- How to complete this task -
The copy must run from the first line of the entries below through the line containing "## *Preprocessing image", restated word for word, with pictures left out.
*** Dataset entries Section Begins ***
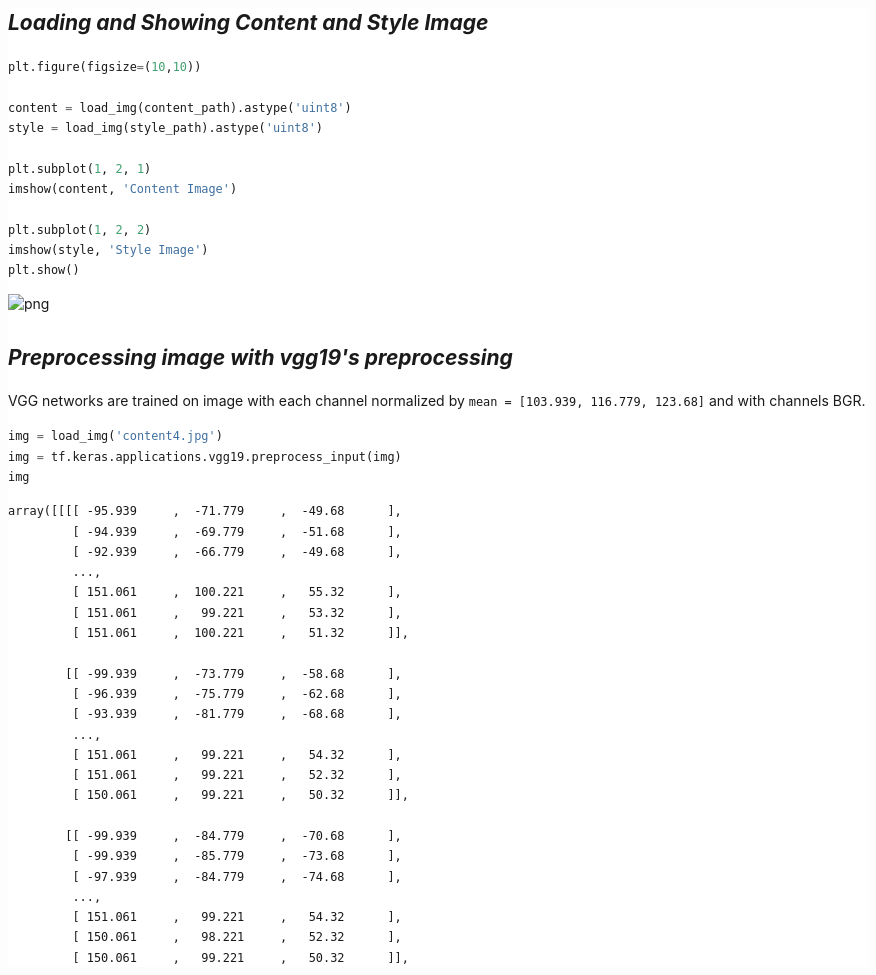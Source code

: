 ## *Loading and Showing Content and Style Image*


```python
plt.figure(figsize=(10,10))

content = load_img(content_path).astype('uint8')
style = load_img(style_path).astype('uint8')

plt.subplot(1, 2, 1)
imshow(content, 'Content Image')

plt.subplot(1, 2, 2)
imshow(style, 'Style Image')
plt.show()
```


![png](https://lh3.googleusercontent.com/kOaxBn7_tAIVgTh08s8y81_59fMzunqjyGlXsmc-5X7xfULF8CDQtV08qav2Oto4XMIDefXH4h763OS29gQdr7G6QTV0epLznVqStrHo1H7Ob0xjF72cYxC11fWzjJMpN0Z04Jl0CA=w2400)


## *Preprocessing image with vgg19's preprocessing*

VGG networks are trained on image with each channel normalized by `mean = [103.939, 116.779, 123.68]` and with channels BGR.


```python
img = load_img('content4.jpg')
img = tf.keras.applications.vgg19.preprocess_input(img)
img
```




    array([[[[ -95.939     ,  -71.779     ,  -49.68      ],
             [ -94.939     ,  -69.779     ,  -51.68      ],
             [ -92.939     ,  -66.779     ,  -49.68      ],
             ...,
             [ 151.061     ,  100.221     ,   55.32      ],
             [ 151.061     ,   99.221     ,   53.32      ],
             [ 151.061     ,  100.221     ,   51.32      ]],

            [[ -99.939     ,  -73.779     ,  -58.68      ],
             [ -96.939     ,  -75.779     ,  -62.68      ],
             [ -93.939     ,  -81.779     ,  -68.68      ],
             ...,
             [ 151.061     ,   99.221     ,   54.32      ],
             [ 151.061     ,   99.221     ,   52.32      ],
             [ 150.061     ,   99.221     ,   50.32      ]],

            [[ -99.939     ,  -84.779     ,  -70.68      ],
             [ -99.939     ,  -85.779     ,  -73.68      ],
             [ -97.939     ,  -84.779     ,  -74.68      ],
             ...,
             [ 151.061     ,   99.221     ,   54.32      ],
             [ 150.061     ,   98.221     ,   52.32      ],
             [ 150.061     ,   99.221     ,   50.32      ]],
*** Dataset entries Section Ends ***
- Answer to this problem -
Source code

: ## *Loading and Showing Content and Style Image*


```python
plt.figure(figsize=(10,10))

content = load_img(content_path).astype('uint8')
style = load_img(style_path).astype('uint8')

plt.subplot(1, 2, 1)
imshow(content, 'Content Image')

plt.subplot(1, 2, 2)
imshow(style, 'Style Image')
plt.show()
```


![png](https://lh3.googleusercontent.com/kOaxBn7_tAIVgTh08s8y81_59fMzunqjyGlXsmc-5X7xfULF8CDQtV08qav2Oto4XMIDefXH4h763OS29gQdr7G6QTV0epLznVqStrHo1H7Ob0xjF72cYxC11fWzjJMpN0Z04Jl0CA=w2400)


## *Preprocessing image with vgg19's preprocessing*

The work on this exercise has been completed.